Crouching Tiger Hidden Harry Potter (Books - Across the Nightingale Floor)


At the recommendation of your friend and mine, Imani, I have begun reading Across the Nightingale Floor the first part of the Tales of the Otori series, a fantasy set in a historical Japan-like place. Barely twenty pages in, this book is action-packed, the characters compelling, the new set of vocabulary I need to negotiate this fantastical world is seamlessly interwoven with the story, which already has me completely in its grip. The writing is spare and excellent. In the opening (this is a spoiler but happens within the first 10 pages), Takeo, a young boy, returns to his village to find it attacked by a rival tribe:
The village was deserted. I could not imagine where everyone had gone.
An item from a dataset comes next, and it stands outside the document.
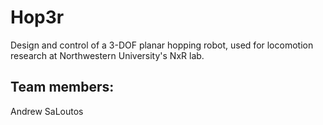 # Hop3r
Design and control of a 3-DOF planar hopping robot, used for locomotion research at Northwestern University's NxR lab.

## Team members:
Andrew SaLoutos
I told myself they had run away: My mother had taken my sisters to the safety of the forest. I would go and find them just as soon as I had found out who was screaming. But as I stepped out of the alley into the main street I saw two men lying on the ground. A soft evening rain was beginning to fall and they looked surprised, as though they had no idea why they were lying there in the rain. They would never get up again, and it did not matter that their clothes were getting wet.
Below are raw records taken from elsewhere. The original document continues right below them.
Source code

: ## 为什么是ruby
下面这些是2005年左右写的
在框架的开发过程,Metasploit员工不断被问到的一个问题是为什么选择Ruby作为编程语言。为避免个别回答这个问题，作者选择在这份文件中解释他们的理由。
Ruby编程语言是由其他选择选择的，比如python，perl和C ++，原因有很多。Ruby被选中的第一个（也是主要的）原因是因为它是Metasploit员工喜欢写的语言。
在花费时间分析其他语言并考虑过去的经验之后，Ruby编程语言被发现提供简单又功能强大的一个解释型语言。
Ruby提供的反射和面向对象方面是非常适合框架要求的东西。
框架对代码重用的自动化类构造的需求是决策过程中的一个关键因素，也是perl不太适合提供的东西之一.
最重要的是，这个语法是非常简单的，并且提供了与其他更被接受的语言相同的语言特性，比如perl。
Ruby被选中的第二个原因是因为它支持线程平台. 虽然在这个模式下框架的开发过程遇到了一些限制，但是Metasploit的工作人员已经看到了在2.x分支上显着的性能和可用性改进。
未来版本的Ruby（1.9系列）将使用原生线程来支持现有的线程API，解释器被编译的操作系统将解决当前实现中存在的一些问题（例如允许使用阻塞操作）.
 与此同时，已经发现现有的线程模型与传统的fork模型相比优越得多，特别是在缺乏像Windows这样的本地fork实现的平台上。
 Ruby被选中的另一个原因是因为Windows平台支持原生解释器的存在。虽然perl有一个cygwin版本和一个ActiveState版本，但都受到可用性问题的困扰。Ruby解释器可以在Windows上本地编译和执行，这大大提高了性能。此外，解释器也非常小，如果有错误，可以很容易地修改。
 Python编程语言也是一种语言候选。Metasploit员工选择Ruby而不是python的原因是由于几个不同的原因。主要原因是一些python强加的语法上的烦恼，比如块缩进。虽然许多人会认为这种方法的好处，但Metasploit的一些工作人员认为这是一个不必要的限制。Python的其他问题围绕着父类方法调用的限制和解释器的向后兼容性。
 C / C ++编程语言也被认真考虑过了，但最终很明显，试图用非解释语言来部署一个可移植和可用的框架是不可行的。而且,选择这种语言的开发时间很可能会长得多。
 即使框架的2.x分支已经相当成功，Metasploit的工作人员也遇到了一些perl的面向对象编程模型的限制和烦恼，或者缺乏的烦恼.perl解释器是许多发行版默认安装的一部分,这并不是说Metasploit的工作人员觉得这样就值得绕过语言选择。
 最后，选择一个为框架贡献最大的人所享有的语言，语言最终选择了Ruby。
One of them was my stepfather.

As that moment the world changed for me. A kind of fog rose before my eyes, and when it cleared nothing seemed real. I felt I had crossed over to the other world, the one that lies alongside our own, that we visit in dreams. My stepfather was wearing his best clothes. The indigo cloth was dark with rain and blood. I was sorry they were spoiled: He had been so proud of them.

3 comments:

Imani said...

Yay, happy to know that you're liking it so far; one can never know for sure when recommending books. (And the post title worried me there for a bit.)
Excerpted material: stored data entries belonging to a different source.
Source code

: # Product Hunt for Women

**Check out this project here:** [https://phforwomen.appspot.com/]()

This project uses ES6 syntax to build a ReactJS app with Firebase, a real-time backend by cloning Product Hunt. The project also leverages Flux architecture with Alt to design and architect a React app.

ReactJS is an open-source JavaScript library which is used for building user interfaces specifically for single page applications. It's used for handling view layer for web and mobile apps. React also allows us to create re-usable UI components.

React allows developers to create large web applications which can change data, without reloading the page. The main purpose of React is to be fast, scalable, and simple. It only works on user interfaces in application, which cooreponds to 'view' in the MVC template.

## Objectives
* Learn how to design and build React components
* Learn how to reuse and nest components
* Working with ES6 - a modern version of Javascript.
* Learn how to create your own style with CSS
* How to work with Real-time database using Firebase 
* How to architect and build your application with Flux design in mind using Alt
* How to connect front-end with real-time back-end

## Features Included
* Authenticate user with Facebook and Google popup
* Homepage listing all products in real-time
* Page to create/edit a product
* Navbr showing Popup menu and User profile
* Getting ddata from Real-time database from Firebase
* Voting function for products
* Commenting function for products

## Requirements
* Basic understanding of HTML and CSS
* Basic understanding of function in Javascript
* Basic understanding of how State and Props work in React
One of the things that struck me about the books is how well Hearn's prose read if as if it were an actual English translation of an original Japanese text. The pitch worked perfectly for me.

Ted said...

I wouldn't really know what would be appropriate for Japanese but I am loving his prose for itself. Great recommendation, Imani!

Kagemusha said...

Noticed you are reading the Didion volume of essays... would love to read what you have to say about it... it's very nostalgic, and it has quite a few writing thoughts in it.... excellent book, really.